Exercise requirements :: Across the whole listing, filter for the string "클래스의" and copy every line that has it.

+ + + +

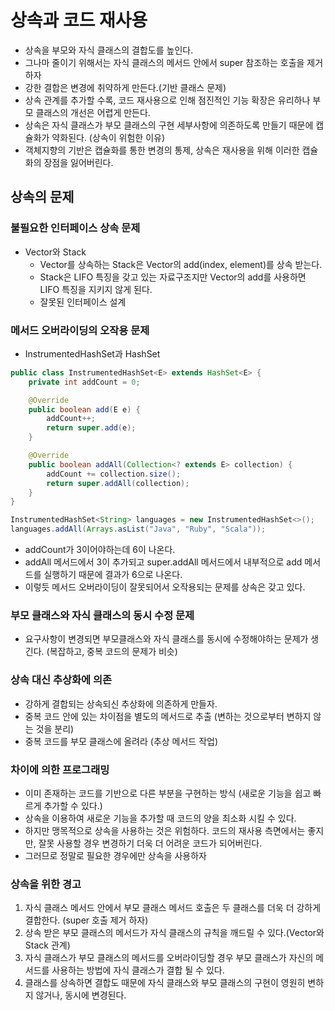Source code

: # 상속과 코드 재사용

* 상속을 부모와 자식 클래스의 결합도를 높인다.
* 그나마 줄이기 위해서는 자식 클래스의 메서드 안에서 super 참조하는 호출을 제거하자
* 강한 결합은 변경에 취약하게 만든다.(기반 클래스 문제)
* 상속 관계를 추가할 수록, 코드 재사용으로 인해 점진적인 기능 확장은 유리하나 부모 클래스의 개선은 어렵게 만든다.
* 상속은 자식 클래스가 부모 클래스의 구현 세부사항에 의존하도록 만들기 때문에 캡슐화가 약화된다. (상속이 위험한 이유)
* 객체지향의 기반은 캡슐화를 통한 변경의 통제, 상속은 재사용을 위해 이러한 캡슐화의 장점을 잃어버린다.

## 상속의 문제

### 불필요한 인터페이스 상속 문제
* Vector와 Stack
  * Vector를 상속하는 Stack은 Vector의 add(index, element)를 상속 받는다.
  * Stack은 LIFO 특징을 갖고 있는 자료구조지만 Vector의 add를 사용하면 LIFO 특징을 지키지 않게 된다.
  * 잘못된 인터페이스 설계

### 메서드 오버라이딩의 오작용 문제
* InstrumentedHashSet과 HashSet

```java
public class InstrumentedHashSet<E> extends HashSet<E> {
    private int addCount = 0;

    @Override
    public boolean add(E e) {
        addCount++;
        return super.add(e);
    }

    @Override
    public boolean addAll(Collection<? extends E> collection) {
        addCount += collection.size();
        return super.addAll(collection);
    }
}
```

```java
InstrumentedHashSet<String> languages = new InstrumentedHashSet<>();
languages.addAll(Arrays.asList("Java", "Ruby", "Scala"));
```

* addCount가 3이어야하는데 6이 나온다.
* addAll 메서드에서 3이 추가되고 super.addAll 메서드에서 내부적으로 add 메서드를 실행하기 때문에 결과가 6으로 나온다.
* 이렇듯 메서드 오버라이딩이 잘못되어서 오작용되는 문제를 상속은 갖고 있다.

### 부모 클래스와 자식 클래스의 동시 수정 문제
* 요구사항이 변경되면 부모클래스와 자식 클래스를 동시에 수정해야하는 문제가 생긴다. (복잡하고, 중복 코드의 문제가 비슷)

### 상속 대신 추상화에 의존
* 강하게 결합되는 상속되신 추상화에 의존하게 만들자.
* 중복 코드 안에 있는 차이점을 별도의 메서드로 추출 (변하는 것으로부터 변하지 않는 것을 분리)
* 중복 코드를 부모 클래스에 올려라 (추상 메서드 작업)


### 차이에 의한 프로그래밍
* 이미 존재하는 코드를 기반으로 다른 부분을 구현하는 방식 (새로운 기능을 쉽고 빠르게 추가할 수 있다.)
* 상속을 이용하여 새로운 기능을 추가할 때 코드의 양을 최소화 시킬 수 있다.
* 하지만 맹목적으로 상속을 사용하는 것은 위험하다. 코드의 재사용 측면에서는 좋지만, 잘못 사용할 경우 변경하기 더욱 더 어려운 코드가 되어버린다.
* 그러므로 정말로 필요한 경우에만 상속을 사용하자

### 상속을 위한 경고
1. 자식 클래스 메서드 안에서 부모 클래스 메서드 호출은 두 클래스를 더욱 더 강하게 결합한다. (super 호출 제거 하자)
2. 상속 받은 부모 클래스의 메서드가 자식 클래스의 규칙을 깨드릴 수 있다.(Vector와 Stack 관계)
3. 자식 클래스가 부모 클래스의 메서드를 오버라이딩할 경우 부모 클래스가 자신의 메서드를 사용하는 방법에 자식 클래스가 결합 될 수 있다.
4. 클래스를 상속하면 결합도 때문에 자식 클래스와 부모 클래스의 구현이 영원히 변하지 않거나, 동시에 변경된다.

+ + + +

Solution below ::
* 상속을 부모와 자식 클래스의 결합도를 높인다.
* 그나마 줄이기 위해서는 자식 클래스의 메서드 안에서 super 참조하는 호출을 제거하자
* 상속 관계를 추가할 수록, 코드 재사용으로 인해 점진적인 기능 확장은 유리하나 부모 클래스의 개선은 어렵게 만든다.
* 상속은 자식 클래스가 부모 클래스의 구현 세부사항에 의존하도록 만들기 때문에 캡슐화가 약화된다. (상속이 위험한 이유)
### 부모 클래스와 자식 클래스의 동시 수정 문제
2. 상속 받은 부모 클래스의 메서드가 자식 클래스의 규칙을 깨드릴 수 있다.(Vector와 Stack 관계)
3. 자식 클래스가 부모 클래스의 메서드를 오버라이딩할 경우 부모 클래스가 자신의 메서드를 사용하는 방법에 자식 클래스가 결합 될 수 있다.
4. 클래스를 상속하면 결합도 때문에 자식 클래스와 부모 클래스의 구현이 영원히 변하지 않거나, 동시에 변경된다.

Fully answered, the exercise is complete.